I'm thinking in main it should be an option in backup, something like pgmoneta-cli backup primary [full | incremental], where it defaults to full if the option is not offered or there are no backups in the archive dir. And we need another set of workflow nodes for the incremental, which means changing wf_backup(), we may need to create some slightly different post backup workflow nodes for the incremental backup as well.

As for the major backup process, it should still happen in wf_backup.c, maybe a new set of incrementalbackup_setup/execute/teardown.

You don't have to worry about them now. Just have a rough picture in mind and focus on getting the APIs we are going to need in. We'll get to the assemble in the end.

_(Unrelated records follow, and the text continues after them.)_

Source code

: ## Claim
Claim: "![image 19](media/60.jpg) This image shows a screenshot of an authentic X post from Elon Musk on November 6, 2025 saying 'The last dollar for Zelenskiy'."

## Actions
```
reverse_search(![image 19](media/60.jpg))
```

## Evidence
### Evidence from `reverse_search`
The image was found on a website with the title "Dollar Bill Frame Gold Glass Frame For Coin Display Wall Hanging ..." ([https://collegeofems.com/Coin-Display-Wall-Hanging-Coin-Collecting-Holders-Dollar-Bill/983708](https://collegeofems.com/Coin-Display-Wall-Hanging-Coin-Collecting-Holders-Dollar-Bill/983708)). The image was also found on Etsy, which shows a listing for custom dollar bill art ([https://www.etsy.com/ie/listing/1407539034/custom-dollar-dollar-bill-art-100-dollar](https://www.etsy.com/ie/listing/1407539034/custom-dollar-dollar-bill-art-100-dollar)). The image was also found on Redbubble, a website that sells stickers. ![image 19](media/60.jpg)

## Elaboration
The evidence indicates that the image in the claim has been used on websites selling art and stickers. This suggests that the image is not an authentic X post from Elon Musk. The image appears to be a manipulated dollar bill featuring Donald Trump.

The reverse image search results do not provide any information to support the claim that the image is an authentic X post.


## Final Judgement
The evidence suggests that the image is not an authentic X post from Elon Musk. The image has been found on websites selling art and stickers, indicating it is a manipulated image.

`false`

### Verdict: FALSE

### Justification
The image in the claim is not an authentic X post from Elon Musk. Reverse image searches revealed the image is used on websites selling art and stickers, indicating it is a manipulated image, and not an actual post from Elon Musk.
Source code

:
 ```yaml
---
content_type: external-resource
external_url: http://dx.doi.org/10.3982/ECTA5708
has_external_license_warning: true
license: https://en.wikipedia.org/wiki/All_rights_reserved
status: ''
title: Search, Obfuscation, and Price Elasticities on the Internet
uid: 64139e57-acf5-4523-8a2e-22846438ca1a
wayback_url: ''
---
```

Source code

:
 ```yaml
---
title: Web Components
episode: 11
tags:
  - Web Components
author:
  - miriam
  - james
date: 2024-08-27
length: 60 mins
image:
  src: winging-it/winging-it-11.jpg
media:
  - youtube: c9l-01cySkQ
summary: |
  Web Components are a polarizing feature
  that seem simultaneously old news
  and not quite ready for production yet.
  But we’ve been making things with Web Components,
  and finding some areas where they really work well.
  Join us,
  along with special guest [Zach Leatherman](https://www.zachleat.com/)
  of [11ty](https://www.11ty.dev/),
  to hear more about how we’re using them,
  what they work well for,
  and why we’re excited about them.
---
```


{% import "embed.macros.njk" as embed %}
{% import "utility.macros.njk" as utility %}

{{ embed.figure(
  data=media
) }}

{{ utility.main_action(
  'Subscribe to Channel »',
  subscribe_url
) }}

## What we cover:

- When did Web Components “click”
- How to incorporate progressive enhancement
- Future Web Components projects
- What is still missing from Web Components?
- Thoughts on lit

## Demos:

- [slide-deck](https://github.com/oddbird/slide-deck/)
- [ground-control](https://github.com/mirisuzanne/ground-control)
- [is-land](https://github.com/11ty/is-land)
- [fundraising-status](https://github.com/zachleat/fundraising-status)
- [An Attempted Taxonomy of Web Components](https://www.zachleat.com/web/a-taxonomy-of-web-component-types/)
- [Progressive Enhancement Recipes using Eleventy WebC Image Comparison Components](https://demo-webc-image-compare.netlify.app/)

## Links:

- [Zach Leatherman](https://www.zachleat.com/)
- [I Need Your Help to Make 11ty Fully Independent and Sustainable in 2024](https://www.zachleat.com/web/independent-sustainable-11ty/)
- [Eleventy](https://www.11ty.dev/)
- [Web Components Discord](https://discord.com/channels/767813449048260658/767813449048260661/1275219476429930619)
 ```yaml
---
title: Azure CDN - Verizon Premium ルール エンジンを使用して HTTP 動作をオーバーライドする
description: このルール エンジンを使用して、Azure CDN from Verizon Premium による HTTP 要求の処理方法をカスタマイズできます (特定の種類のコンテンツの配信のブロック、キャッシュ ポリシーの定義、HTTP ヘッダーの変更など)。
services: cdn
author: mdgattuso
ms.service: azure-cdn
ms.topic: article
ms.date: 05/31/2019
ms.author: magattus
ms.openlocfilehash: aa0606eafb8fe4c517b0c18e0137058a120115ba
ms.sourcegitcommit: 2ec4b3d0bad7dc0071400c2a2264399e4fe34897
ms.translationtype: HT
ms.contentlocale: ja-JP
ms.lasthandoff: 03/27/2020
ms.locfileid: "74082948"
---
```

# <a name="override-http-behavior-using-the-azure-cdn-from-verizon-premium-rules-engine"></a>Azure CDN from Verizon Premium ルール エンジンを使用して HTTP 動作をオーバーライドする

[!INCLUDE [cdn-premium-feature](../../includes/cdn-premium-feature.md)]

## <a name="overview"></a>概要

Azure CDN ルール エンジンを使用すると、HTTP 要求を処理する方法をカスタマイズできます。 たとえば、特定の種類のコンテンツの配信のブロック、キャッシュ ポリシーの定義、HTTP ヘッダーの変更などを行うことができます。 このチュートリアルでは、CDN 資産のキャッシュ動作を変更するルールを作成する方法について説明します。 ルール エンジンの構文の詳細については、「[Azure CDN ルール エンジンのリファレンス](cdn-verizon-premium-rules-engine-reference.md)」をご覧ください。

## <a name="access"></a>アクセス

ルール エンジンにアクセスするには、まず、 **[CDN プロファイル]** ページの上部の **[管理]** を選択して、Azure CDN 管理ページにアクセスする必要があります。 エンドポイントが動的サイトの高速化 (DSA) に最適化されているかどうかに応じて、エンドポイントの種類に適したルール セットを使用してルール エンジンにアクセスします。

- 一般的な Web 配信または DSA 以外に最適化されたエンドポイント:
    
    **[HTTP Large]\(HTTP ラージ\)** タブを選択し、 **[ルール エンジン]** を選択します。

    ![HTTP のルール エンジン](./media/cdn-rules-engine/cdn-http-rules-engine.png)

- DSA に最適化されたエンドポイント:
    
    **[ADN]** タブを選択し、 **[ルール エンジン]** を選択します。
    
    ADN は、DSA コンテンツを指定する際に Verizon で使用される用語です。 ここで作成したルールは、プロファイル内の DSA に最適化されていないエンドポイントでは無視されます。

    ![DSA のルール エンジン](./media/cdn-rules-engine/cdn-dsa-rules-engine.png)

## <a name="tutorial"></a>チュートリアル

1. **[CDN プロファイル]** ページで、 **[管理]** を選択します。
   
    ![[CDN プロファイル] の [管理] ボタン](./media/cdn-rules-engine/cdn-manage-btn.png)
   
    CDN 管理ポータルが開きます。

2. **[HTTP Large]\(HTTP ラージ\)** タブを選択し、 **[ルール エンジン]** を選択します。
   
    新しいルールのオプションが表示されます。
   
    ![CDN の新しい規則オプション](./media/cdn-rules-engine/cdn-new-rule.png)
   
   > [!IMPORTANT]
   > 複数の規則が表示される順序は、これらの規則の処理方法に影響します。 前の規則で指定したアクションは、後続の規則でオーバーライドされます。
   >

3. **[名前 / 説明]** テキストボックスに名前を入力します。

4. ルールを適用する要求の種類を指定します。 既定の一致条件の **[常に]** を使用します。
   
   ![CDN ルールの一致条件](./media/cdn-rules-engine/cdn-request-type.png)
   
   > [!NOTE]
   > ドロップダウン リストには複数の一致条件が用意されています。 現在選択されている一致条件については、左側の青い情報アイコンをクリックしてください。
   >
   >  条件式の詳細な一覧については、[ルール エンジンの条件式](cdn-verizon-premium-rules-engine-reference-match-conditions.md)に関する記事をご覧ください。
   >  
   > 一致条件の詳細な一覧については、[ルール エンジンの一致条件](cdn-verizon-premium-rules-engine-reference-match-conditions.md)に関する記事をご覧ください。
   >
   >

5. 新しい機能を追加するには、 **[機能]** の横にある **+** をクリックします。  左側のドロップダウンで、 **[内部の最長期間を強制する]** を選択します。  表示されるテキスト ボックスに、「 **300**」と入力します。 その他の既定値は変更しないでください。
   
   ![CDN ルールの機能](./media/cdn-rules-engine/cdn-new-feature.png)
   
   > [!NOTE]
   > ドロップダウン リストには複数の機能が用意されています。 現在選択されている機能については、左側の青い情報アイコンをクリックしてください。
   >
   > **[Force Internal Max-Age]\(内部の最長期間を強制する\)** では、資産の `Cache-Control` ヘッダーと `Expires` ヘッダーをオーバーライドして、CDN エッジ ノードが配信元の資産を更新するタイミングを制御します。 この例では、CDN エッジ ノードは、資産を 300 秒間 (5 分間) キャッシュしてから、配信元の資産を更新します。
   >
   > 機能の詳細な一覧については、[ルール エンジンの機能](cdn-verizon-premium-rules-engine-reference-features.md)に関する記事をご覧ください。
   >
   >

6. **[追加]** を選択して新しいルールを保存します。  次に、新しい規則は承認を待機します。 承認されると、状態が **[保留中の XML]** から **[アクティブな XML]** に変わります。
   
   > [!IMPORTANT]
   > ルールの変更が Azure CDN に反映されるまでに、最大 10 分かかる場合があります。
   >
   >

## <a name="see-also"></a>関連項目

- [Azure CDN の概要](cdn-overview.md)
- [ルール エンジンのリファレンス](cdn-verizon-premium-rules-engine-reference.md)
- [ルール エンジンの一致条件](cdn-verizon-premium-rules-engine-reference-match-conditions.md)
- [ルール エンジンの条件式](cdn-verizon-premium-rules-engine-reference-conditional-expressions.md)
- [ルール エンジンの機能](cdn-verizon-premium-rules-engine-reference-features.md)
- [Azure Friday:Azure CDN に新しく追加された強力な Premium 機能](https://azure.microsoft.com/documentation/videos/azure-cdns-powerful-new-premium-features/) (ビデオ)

I did some research on retrieving the start/end LSN and found an internal PostgreSQL function, GetXLogWriteRecPtr(), which retrieves the current write pointer of the WAL (Write-Ahead Log).

Great! Have you checked internally how it works? According to https://www.interdb.jp/pg/pgsql10/01.html#1011-pg_backup_start-ver14-or-earlier-pg_start_backup, it needs to do a checkpoint first. That's what we worry about, since doing a checkpoint requires a pretty hight level of privilege. I guess that's why pgbackrest by defaults waits until a regular checkpoint to happen naturally. But they do seem to have some ways to start immediately.

GuChad369 commented 1 week ago

Thank you for your explanation; it's much clearer now, and I have a rough outline.

If there are any specific APIs you need, just create an issue, write down the requirements, and I'll do my best to implement them.

As for GetXLogWriteRecPtr(), I believe it doesn't require a checkpoint first. Based on the source code, the GetXLogWriteRecPtr function does not trigger a checkpoint; it simply reads and returns the latest WAL write position.

I believe the structure in PostgreSQL, XLogCtlData, is always maintained in shared memory, which tracks various aspects of WAL processing.

If we define our own function in the extension and use it, without restricting the privilege, the repl role could also use it to get the LSN.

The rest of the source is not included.